A young boy darted across the floor below, conveying a full bobbin to a man who had turned to one of the machines.

“If you don’t look carefully,” Robert said, “the men and women on the floor fade into indistinguishable browns and grays. You don’t have to see them as anything except the working arms of the machines, flesh and blood instead of steel and iron. Drawing wages, instead of being purchased upfront. But machines don’t sing. Machines don’t hope. And Charingford, I don’t think we could stop them, not with a thousand copies of Captain Stevens. I don’t intend to try.”

“You’re a radical.” There was no heat in the accusation. Charingford looked out over the factory. But now, his gaze stopped here and there—on women who bound the hose up in paper, on men who worked the machines.

“I know,” Robert said.

“If you’d talked to me when first you arrived, instead of writing handbills…”

“I’m growing up. And my wife, it appears, is having some effect on me.” Robert shrugged. “You never know. By the time I’m thirty, I might actually start making a difference.”

Chapter Twenty-five

I
T WAS LATE WHEN
M
INNIE’S HUSBAND
returned home—so late that all the servants except one solitary footman had gone to bed. Minnie heard the front door open and then close behind Robert. She could imagine him taking off his things—greatcoat, frock coat—and handing them to the footman. She waited to hear his footsteps on the stairs, but as the minutes ticked by, they didn’t come.

Minnie slowly stood and tiptoed out of their room. The house below had been doused in darkness. The only reason she could find her footing on the great staircase that led to the entrance was that a hint of light was coming from some room in the back. She followed that path of golden light down the hallway.

The door at the end was ajar. Robert sat at the table, a plate in front of him filled with the cold remains from dinner. He wasn’t eating; he simply held his fork in one hand, staring blankly off into nothingness. His head was bowed a fraction, as if he were supplicating the beef before him for some great thing. While she watched, his hand crept to the corner of his eye and brushed against it—almost as if he were swiping away a tear.

He wasn’t crying. He didn’t reach for a handkerchief.
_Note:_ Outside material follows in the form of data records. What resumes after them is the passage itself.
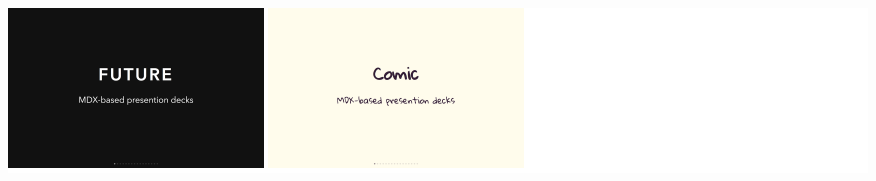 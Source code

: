   <img src='docs/images/future.png' width='256' />
  <img src='docs/images/comic.png' width='256' /> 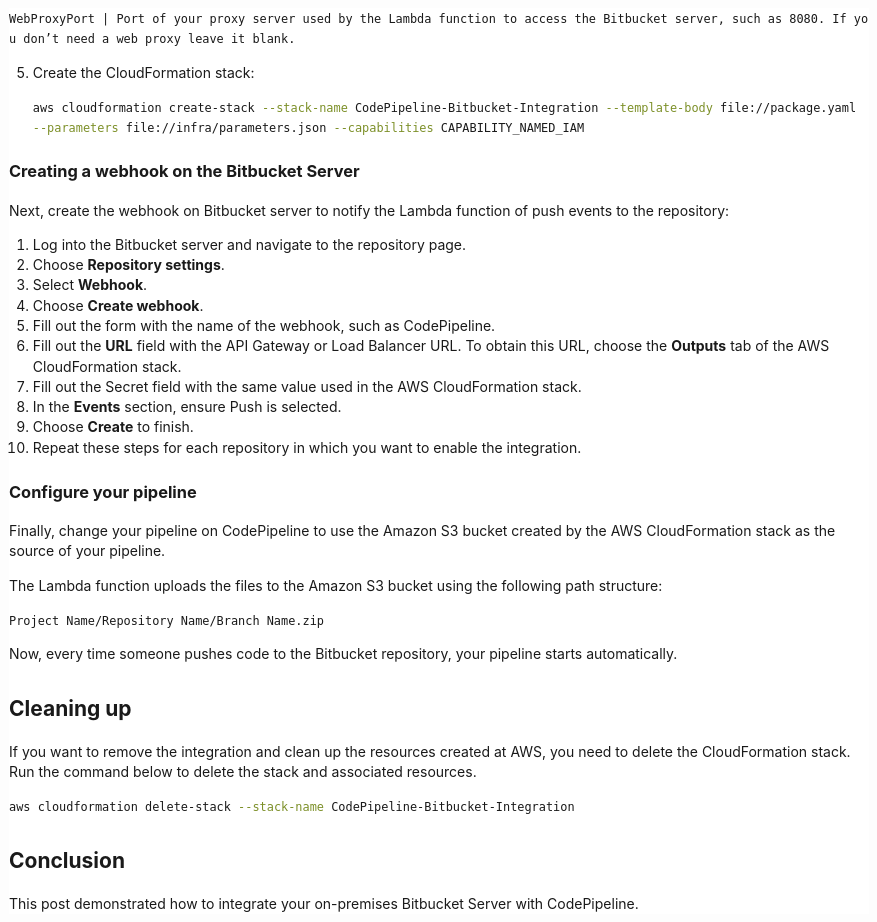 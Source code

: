     WebProxyPort | Port of your proxy server used by the Lambda function to access the Bitbucket server, such as 8080. If you don’t need a web proxy leave it blank.

5. Create the CloudFormation stack:

    ```bash
    aws cloudformation create-stack --stack-name CodePipeline-Bitbucket-Integration --template-body file://package.yaml --parameters file://infra/parameters.json --capabilities CAPABILITY_NAMED_IAM
    ```

### Creating a webhook on the Bitbucket Server

Next, create the webhook on Bitbucket server to notify the Lambda function of push events to the repository:

1. Log into the Bitbucket server and navigate to the repository page.
1. Choose **Repository settings**.
1. Select **Webhook**.
1. Choose **Create webhook**.
1. Fill out the form with the name of the webhook, such as CodePipeline.
1. Fill out the **URL** field with the API Gateway or Load Balancer URL. To obtain this URL, choose the **Outputs** tab of the AWS CloudFormation stack.
1. Fill out the Secret field with the same value used in the AWS CloudFormation stack.
1. In the **Events** section, ensure Push is selected.
1. Choose **Create** to finish.
1. Repeat these steps for each repository in which you want to enable the integration.

### Configure your pipeline
Finally, change your pipeline on CodePipeline to use the Amazon S3 bucket created by the AWS CloudFormation stack as the source of your pipeline.

The Lambda function uploads the files to the Amazon S3 bucket using the following path structure:

```
Project Name/Repository Name/Branch Name.zip
```

Now, every time someone pushes code to the Bitbucket repository, your pipeline starts automatically.

## Cleaning up
If you want to remove the integration and clean up the resources created at AWS, you need to delete the CloudFormation stack. Run the command below to delete the stack and associated resources.

```bash
aws cloudformation delete-stack --stack-name CodePipeline-Bitbucket-Integration 
```

## Conclusion
This post demonstrated how to integrate your on-premises Bitbucket Server with CodePipeline. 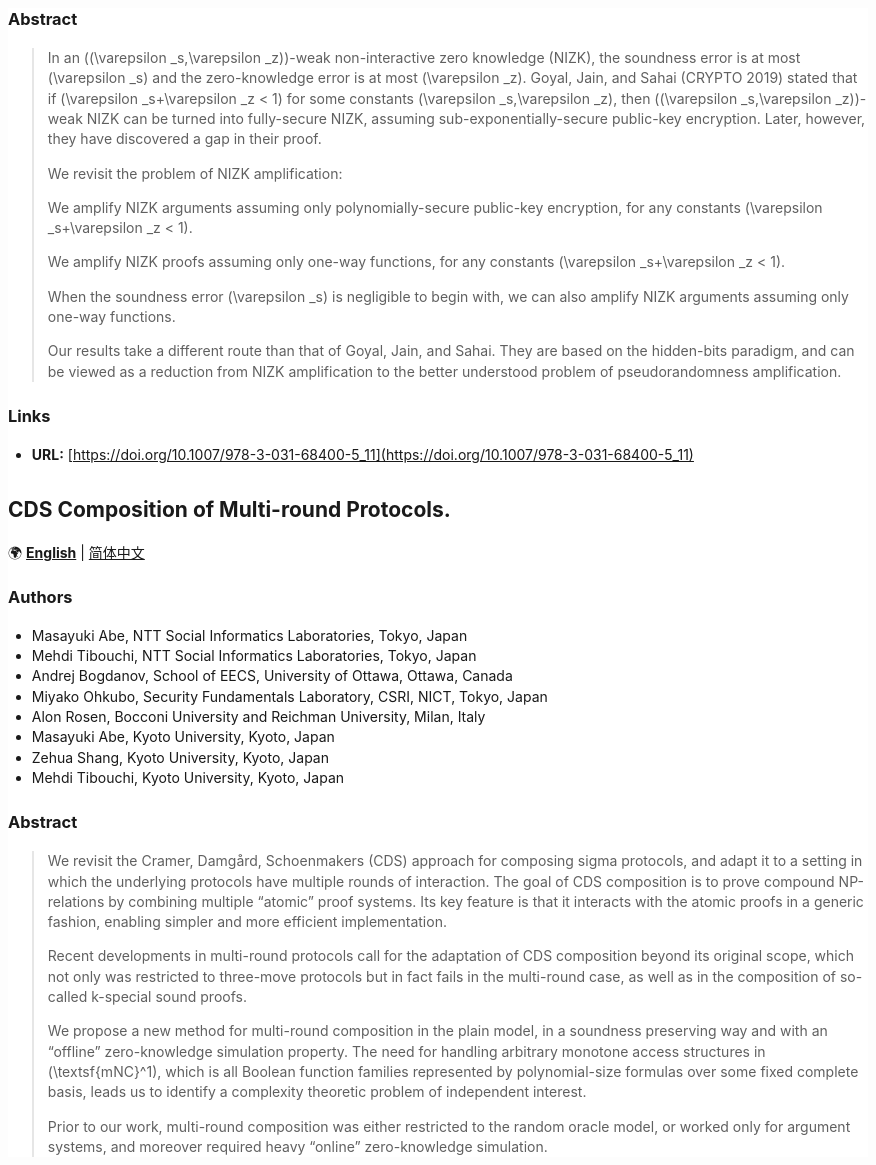 ### Abstract
> In an \((\varepsilon _s,\varepsilon _z)\)-weak non-interactive zero knowledge (NIZK), the soundness error is at most \(\varepsilon _s\) and the zero-knowledge error is at most \(\varepsilon _z\). Goyal, Jain, and Sahai (CRYPTO 2019) stated that if \(\varepsilon _s+\varepsilon _z < 1\) for some constants \(\varepsilon _s,\varepsilon _z\), then \((\varepsilon _s,\varepsilon _z)\)-weak NIZK can be turned into fully-secure NIZK, assuming sub-exponentially-secure public-key encryption. Later, however, they have discovered a gap in their proof.
> 
> We revisit the problem of NIZK amplification:
> 
> We amplify NIZK arguments assuming only polynomially-secure public-key encryption, for any constants \(\varepsilon _s+\varepsilon _z < 1\).
> 
> We amplify NIZK proofs assuming only one-way functions, for any constants \(\varepsilon _s+\varepsilon _z < 1\).
> 
> When the soundness error \(\varepsilon _s\) is negligible to begin with, we can also amplify NIZK arguments assuming only one-way functions.
> 
> Our results take a different route than that of Goyal, Jain, and Sahai. They are based on the hidden-bits paradigm, and can be viewed as a reduction from NIZK amplification to the better understood problem of pseudorandomness amplification.

### Links
- **URL:** [https://doi.org/10.1007/978-3-031-68400-5_11](https://doi.org/10.1007/978-3-031-68400-5_11)
## CDS Composition of Multi-round Protocols.
🌍 **[English](../../../docs/en/Crypto/Crypto[2024-9].md#cds-composition-of-multi-round-protocols)** | [简体中文](../../../docs/zh-CN/Crypto/Crypto[2024-9].md#cds-composition-of-multi-round-protocols)
### Authors
* Masayuki Abe, NTT Social Informatics Laboratories, Tokyo, Japan
* Mehdi Tibouchi, NTT Social Informatics Laboratories, Tokyo, Japan
* Andrej Bogdanov, School of EECS, University of Ottawa, Ottawa, Canada
* Miyako Ohkubo, Security Fundamentals Laboratory, CSRI, NICT, Tokyo, Japan
* Alon Rosen, Bocconi University and Reichman University, Milan, Italy
* Masayuki Abe, Kyoto University, Kyoto, Japan
* Zehua Shang, Kyoto University, Kyoto, Japan
* Mehdi Tibouchi, Kyoto University, Kyoto, Japan
### Abstract
> We revisit the Cramer, Damgård, Schoenmakers (CDS) approach for composing sigma protocols, and adapt it to a setting in which the underlying protocols have multiple rounds of interaction. The goal of CDS composition is to prove compound NP-relations by combining multiple “atomic” proof systems. Its key feature is that it interacts with the atomic proofs in a generic fashion, enabling simpler and more efficient implementation.
> 
> Recent developments in multi-round protocols call for the adaptation of CDS composition beyond its original scope, which not only was restricted to three-move protocols but in fact fails in the multi-round case, as well as in the composition of so-called k-special sound proofs.
> 
> We propose a new method for multi-round composition in the plain model, in a soundness preserving way and with an “offline” zero-knowledge simulation property. The need for handling arbitrary monotone access structures in \(\textsf{mNC}^1\), which is all Boolean function families represented by polynomial-size formulas over some fixed complete basis, leads us to identify a complexity theoretic problem of independent interest.
> 
> Prior to our work, multi-round composition was either restricted to the random oracle model, or worked only for argument systems, and moreover required heavy “online” zero-knowledge simulation.
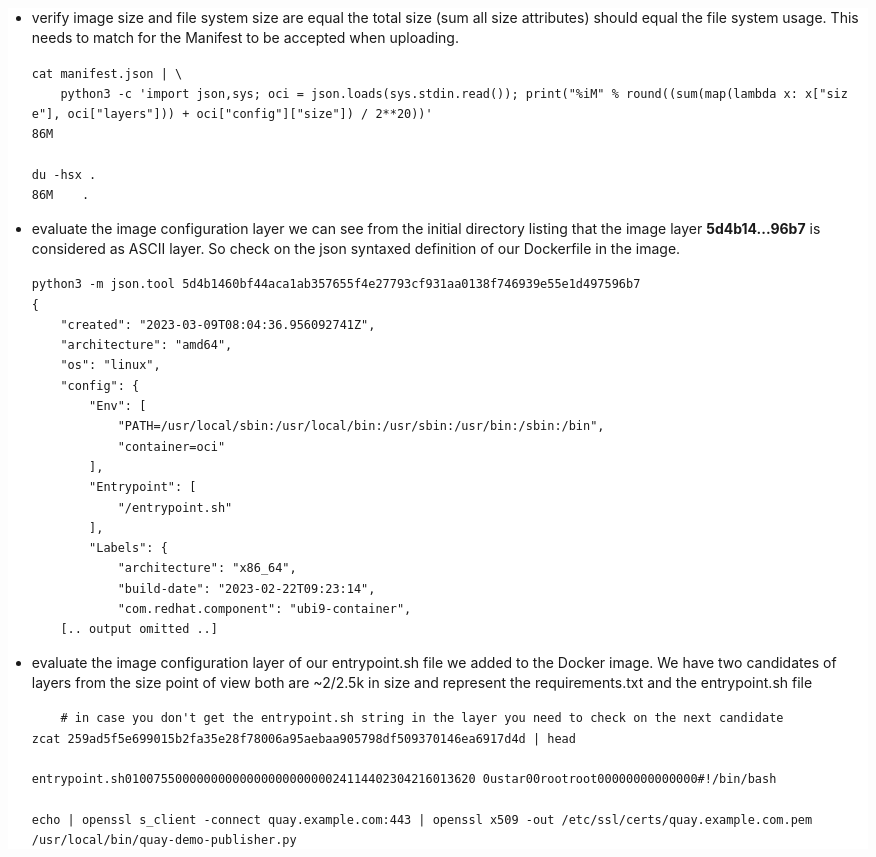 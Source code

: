  - verify image size and file system size are equal
   the total size (sum all size attributes) should equal the file system usage. This needs to match for the Manifest to be accepted when uploading.

	```
	cat manifest.json | \
	    python3 -c 'import json,sys; oci = json.loads(sys.stdin.read()); print("%iM" % round((sum(map(lambda x: x["size"], oci["layers"])) + oci["config"]["size"]) / 2**20))'  
	86M 

	du -hsx .
	86M    .
	```

- evaluate the image configuration layer we can see from the initial directory listing that the image layer **5d4b14...96b7** is considered as ASCII layer. So check on the json syntaxed definition of our Dockerfile in the image.

	```
	python3 -m json.tool 5d4b1460bf44aca1ab357655f4e27793cf931aa0138f746939e55e1d497596b7
	{
	    "created": "2023-03-09T08:04:36.956092741Z",
	    "architecture": "amd64",
	    "os": "linux",
	    "config": {
	        "Env": [
	            "PATH=/usr/local/sbin:/usr/local/bin:/usr/sbin:/usr/bin:/sbin:/bin",
	            "container=oci"
	        ],
	        "Entrypoint": [
	            "/entrypoint.sh"
	        ],
	        "Labels": {
	            "architecture": "x86_64",
	            "build-date": "2023-02-22T09:23:14",
	            "com.redhat.component": "ubi9-container",
	    [.. output omitted ..]
	```

- evaluate the image configuration layer of our entrypoint.sh file we added to the Docker image. We have two candidates of layers from the size point of view both are ~2/2.5k in size and represent the requirements.txt and the entrypoint.sh file
	
	```
        # in case you don't get the entrypoint.sh string in the layer you need to check on the next candidate 
	zcat 259ad5f5e699015b2fa35e28f78006a95aebaa905798df509370146ea6917d4d | head
	
	entrypoint.sh0100755000000000000000000000024114402304216013620 0ustar00rootroot00000000000000#!/bin/bash

	echo | openssl s_client -connect quay.example.com:443 | openssl x509 -out /etc/ssl/certs/quay.example.com.pem
	/usr/local/bin/quay-demo-publisher.py
	```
But his hand stayed there, next to his eye, as if to ward off any other emotion.

Her own breath caught.

She retreated down the hallway, cursing her soft silk slippers. He hadn’t even heard her coming. Loudly, she opened the door to the parlor and retrieved the package that she’d obtained earlier that day. Even more loudly, she slammed the parlor door shut.

It was impossible to scuff slippers against carpet, but she did her best. By the time she got to the door, he’d set his hand down. That look of intense bleakness had faded, and he even managed to manufacture a little smile for her.

“Minnie,” he said. “I didn’t think you would be awake.”

As if she would have been able to sleep, thinking of him and worrying about his brother. The trial was scheduled for tomorrow. She could see the toll the strain had taken on him. There were dark circles under his eyes, worry lines grooved on his forehead.

“I had a hard time sleeping without you,” she answered. She set the package on the table near him.